### WORK REQUEST
All lines from the one containing "懂得练习和积累的人是不会失败" to the end of the entries below should be output exactly as they appear. No other lines should be output.

### GIVEN RECORDS
════════

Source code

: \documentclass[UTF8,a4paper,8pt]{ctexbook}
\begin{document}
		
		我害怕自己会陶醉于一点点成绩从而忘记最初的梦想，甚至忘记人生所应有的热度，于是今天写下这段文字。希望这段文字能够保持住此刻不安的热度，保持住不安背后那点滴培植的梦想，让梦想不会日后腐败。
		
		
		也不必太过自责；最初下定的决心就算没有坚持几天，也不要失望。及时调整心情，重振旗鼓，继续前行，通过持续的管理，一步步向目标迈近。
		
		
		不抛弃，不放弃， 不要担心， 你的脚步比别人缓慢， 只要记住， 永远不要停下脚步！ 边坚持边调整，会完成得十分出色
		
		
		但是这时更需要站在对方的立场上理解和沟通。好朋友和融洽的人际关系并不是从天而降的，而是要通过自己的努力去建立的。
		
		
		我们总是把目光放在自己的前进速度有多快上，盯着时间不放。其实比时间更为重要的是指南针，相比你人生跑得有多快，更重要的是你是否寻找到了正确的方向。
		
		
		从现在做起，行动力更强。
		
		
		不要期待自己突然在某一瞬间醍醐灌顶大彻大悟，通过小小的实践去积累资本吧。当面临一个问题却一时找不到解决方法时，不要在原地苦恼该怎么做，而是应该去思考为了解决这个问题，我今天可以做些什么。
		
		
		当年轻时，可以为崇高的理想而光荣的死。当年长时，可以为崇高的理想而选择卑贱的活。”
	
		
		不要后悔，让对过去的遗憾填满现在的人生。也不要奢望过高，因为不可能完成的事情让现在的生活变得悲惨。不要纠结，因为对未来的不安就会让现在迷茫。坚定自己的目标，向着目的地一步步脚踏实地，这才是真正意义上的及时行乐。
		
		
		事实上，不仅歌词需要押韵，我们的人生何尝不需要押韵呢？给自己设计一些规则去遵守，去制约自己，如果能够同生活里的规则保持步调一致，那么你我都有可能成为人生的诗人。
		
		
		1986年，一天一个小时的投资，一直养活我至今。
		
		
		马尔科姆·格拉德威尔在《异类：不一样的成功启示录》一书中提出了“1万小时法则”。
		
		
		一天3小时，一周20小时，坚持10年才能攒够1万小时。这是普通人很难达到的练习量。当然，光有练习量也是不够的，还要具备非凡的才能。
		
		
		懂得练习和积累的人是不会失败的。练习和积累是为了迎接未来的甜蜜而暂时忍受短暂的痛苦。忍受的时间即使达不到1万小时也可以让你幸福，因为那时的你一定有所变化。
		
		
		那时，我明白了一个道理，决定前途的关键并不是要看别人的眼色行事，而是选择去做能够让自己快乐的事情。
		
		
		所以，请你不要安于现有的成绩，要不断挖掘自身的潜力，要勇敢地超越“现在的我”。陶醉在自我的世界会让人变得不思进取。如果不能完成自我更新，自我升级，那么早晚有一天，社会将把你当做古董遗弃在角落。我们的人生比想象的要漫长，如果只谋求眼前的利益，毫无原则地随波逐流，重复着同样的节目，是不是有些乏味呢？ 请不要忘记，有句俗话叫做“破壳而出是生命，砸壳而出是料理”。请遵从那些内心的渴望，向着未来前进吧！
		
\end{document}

════════

### TASK RESPONSE
		懂得练习和积累的人是不会失败的。练习和积累是为了迎接未来的甜蜜而暂时忍受短暂的痛苦。忍受的时间即使达不到1万小时也可以让你幸福，因为那时的你一定有所变化。
		
		
		那时，我明白了一个道理，决定前途的关键并不是要看别人的眼色行事，而是选择去做能够让自己快乐的事情。
		
		
		所以，请你不要安于现有的成绩，要不断挖掘自身的潜力，要勇敢地超越“现在的我”。陶醉在自我的世界会让人变得不思进取。如果不能完成自我更新，自我升级，那么早晚有一天，社会将把你当做古董遗弃在角落。我们的人生比想象的要漫长，如果只谋求眼前的利益，毫无原则地随波逐流，重复着同样的节目，是不是有些乏味呢？ 请不要忘记，有句俗话叫做“破壳而出是生命，砸壳而出是料理”。请遵从那些内心的渴望，向着未来前进吧！
		
\end{document}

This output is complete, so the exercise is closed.